## What you have to do
Copy the records below exactly, but leave out any picture they contain.

(Dataset entries)

Start of Block

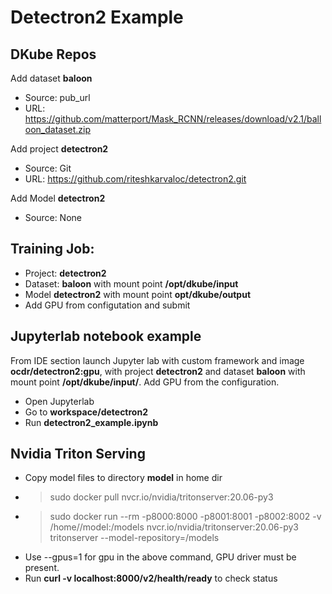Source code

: # Detectron2 Example

## DKube Repos 
Add dataset **baloon**
  - Source: pub_url
  - URL: https://github.com/matterport/Mask_RCNN/releases/download/v2.1/balloon_dataset.zip

Add project **detectron2**
  - Source: Git
  - URL: https://github.com/riteshkarvaloc/detectron2.git 

Add Model **detectron2**
  - Source: None

## Training Job:
  - Project: **detectron2**
  - Dataset: **baloon** with mount point **/opt/dkube/input**
  - Model **detectron2** with mount point **opt/dkube/output**
  - Add GPU from configutation and submit

## Jupyterlab notebook example

From IDE section launch Jupyter lab with custom framework and image **ocdr/detectron2:gpu**, with project **detectron2** and dataset **baloon** with mount point **/opt/dkube/input/**. Add GPU from the configuration. 
  - Open Jupyterlab
  - Go to **workspace/detectron2**
  - Run **detectron2_example.ipynb**

## Nvidia Triton Serving
  - Copy model files to directory **model** in home dir
  -   > sudo docker pull nvcr.io/nvidia/tritonserver:20.06-py3
  -   > sudo docker run --rm -p8000:8000 -p8001:8001 -p8002:8002 -v /home/<user>/model:/models nvcr.io/nvidia/tritonserver:20.06-py3 tritonserver --model-repository=/models
  -   Use --gpus=1 for gpu in the above command, GPU driver must be present. 
  -   Run **curl -v localhost:8000/v2/health/ready** to check status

End of Block

## Task result
Source code

: # Detectron2 Example

## DKube Repos 
Add dataset **baloon**
  - Source: pub_url
  - URL: https://github.com/matterport/Mask_RCNN/releases/download/v2.1/balloon_dataset.zip

Add project **detectron2**
  - Source: Git
  - URL: https://github.com/riteshkarvaloc/detectron2.git 

Add Model **detectron2**
  - Source: None

## Training Job:
  - Project: **detectron2**
  - Dataset: **baloon** with mount point **/opt/dkube/input**
  - Model **detectron2** with mount point **opt/dkube/output**
  - Add GPU from configutation and submit

## Jupyterlab notebook example

From IDE section launch Jupyter lab with custom framework and image **ocdr/detectron2:gpu**, with project **detectron2** and dataset **baloon** with mount point **/opt/dkube/input/**. Add GPU from the configuration. 
  - Open Jupyterlab
  - Go to **workspace/detectron2**
  - Run **detectron2_example.ipynb**

## Nvidia Triton Serving
  - Copy model files to directory **model** in home dir
  -   > sudo docker pull nvcr.io/nvidia/tritonserver:20.06-py3
  -   > sudo docker run --rm -p8000:8000 -p8001:8001 -p8002:8002 -v /home/<user>/model:/models nvcr.io/nvidia/tritonserver:20.06-py3 tritonserver --model-repository=/models
  -   Use --gpus=1 for gpu in the above command, GPU driver must be present. 
  -   Run **curl -v localhost:8000/v2/health/ready** to check status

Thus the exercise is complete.